Plans to allow homebuyers to borrow up to five times their salary could be "dangerous", a leading debt expert warned today.
Malcolm Hurlston, chairman of the Consumer Credit Counselling Service, said an increase in the amount allowed by high street lender Abbey could leave borrowers heavily overstretched.
Abbey has raised the standard amount it was prepared to lend to five times the borrower's salary. Usually lenders offer around 3.5 times.
Nici Audham Gardiner, mortgage product executive at Abbey, said the firm wants to make it easier for people, especially first-time buyers, to get the property and mortgage they want.

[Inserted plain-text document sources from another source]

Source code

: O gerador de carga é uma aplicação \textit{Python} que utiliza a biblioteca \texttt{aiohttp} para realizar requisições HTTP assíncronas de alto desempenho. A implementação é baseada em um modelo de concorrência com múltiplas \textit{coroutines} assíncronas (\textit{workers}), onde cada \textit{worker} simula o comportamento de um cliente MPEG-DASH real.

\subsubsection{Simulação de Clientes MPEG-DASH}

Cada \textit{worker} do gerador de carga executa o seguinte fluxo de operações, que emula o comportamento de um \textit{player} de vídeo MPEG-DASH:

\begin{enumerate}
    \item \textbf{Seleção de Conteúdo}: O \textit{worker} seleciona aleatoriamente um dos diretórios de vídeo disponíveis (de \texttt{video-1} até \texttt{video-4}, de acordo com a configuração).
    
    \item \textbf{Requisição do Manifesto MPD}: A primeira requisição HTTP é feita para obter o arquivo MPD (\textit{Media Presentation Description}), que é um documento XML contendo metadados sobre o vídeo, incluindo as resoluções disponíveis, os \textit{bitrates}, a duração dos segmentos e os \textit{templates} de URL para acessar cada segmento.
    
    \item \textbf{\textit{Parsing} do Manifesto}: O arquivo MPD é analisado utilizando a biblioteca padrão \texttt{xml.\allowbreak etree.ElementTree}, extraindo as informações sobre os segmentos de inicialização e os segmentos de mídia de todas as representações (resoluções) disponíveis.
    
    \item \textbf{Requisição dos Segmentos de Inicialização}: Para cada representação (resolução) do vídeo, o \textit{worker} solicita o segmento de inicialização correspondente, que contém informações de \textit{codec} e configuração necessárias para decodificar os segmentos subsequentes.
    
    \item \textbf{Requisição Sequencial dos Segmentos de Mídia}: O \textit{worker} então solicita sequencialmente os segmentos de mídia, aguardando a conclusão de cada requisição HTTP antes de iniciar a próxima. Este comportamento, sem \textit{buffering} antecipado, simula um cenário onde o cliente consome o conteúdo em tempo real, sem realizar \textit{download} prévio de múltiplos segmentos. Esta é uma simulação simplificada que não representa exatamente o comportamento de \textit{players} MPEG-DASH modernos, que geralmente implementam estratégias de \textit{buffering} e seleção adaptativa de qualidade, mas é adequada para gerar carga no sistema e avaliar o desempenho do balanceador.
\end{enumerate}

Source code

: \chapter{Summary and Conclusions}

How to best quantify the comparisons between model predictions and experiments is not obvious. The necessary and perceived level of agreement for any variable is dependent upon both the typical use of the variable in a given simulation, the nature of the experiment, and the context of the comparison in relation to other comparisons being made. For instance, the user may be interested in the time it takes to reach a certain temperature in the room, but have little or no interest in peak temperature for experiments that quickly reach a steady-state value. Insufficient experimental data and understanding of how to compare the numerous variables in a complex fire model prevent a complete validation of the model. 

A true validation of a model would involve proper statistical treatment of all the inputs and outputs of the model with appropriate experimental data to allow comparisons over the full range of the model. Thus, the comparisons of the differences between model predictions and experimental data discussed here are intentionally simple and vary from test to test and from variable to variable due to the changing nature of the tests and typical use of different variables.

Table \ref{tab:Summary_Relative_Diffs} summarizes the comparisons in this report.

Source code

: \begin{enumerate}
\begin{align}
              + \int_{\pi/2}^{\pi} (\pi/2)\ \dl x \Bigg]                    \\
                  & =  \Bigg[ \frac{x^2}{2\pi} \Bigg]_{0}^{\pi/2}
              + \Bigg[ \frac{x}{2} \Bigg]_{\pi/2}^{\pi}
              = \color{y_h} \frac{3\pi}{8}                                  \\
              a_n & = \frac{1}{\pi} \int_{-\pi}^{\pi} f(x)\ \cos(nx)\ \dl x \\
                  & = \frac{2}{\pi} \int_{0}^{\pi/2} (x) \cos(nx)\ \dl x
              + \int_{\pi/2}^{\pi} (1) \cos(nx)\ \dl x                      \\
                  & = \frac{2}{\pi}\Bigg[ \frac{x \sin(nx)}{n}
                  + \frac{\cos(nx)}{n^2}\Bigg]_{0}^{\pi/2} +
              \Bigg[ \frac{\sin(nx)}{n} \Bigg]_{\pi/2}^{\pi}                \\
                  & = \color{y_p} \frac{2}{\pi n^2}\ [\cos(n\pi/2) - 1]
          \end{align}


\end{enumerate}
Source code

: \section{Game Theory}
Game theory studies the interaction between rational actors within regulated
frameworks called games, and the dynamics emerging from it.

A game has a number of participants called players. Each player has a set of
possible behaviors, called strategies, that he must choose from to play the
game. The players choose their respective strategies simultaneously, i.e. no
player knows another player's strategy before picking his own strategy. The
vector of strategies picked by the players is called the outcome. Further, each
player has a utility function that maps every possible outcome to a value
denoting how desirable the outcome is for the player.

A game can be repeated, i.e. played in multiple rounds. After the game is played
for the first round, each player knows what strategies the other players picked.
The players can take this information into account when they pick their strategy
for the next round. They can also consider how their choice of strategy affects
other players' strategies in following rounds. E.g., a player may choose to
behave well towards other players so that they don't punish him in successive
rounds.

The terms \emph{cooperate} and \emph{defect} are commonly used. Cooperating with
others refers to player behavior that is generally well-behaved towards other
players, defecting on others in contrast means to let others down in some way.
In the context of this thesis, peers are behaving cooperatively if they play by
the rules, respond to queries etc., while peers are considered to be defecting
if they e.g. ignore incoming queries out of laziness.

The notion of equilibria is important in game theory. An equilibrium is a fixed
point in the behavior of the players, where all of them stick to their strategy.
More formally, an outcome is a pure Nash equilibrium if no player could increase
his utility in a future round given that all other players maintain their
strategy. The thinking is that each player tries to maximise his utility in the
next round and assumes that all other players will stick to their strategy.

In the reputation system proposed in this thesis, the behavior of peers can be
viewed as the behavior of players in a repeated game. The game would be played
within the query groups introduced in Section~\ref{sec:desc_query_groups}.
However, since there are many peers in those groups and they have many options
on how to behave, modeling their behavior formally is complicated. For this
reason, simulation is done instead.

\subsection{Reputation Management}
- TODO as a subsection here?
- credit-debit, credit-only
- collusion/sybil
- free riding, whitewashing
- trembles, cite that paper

She said: "There are people who feel that they do not want to get on the property ladder, but those who do face many barriers, of which the most notable is the cost of homes."
Other factors preventing people from owning their dream home include lack of time, job security and finding the right mortgage, she added.
"Strangely, despite hundreds of mortgages available to buyers, our research shows that 12% of non-homeowners believe that they would be on the property ladder if they could just find the right mortgage."
Mr Hurlston told BBC Five Live: "To some people this is going to look like the answer to their prayers, because suddenly they are going to have the opportunity of borrowing the amount they feel they need to borrow.
"But it risks taking them into very dangerous territory, not least because interest rates are likely to be going up as well.
"They are going to be very heavily stretched and if their salaries don't go up in the way they think they are going to do, they could find themselves dangerously overstretched."
A couple on a joint gross income of £50,000 who borrowed £250,000 would typically face monthly repayments of more than £1,400 at current interest rates.
Abbey said 17.3 million adults are unable to get on to the property ladder, with 7.4 million citing house prices as the main reason.
It has introduced a First Time Buyer product range which includes mortgages that offer 5% cash back or help with up-front costs and mortgages for those with as little as a 3% deposit.
Abbey said that although the income multiples have increased, they are linked to the customer's credit score and mortgages are subject to affordability.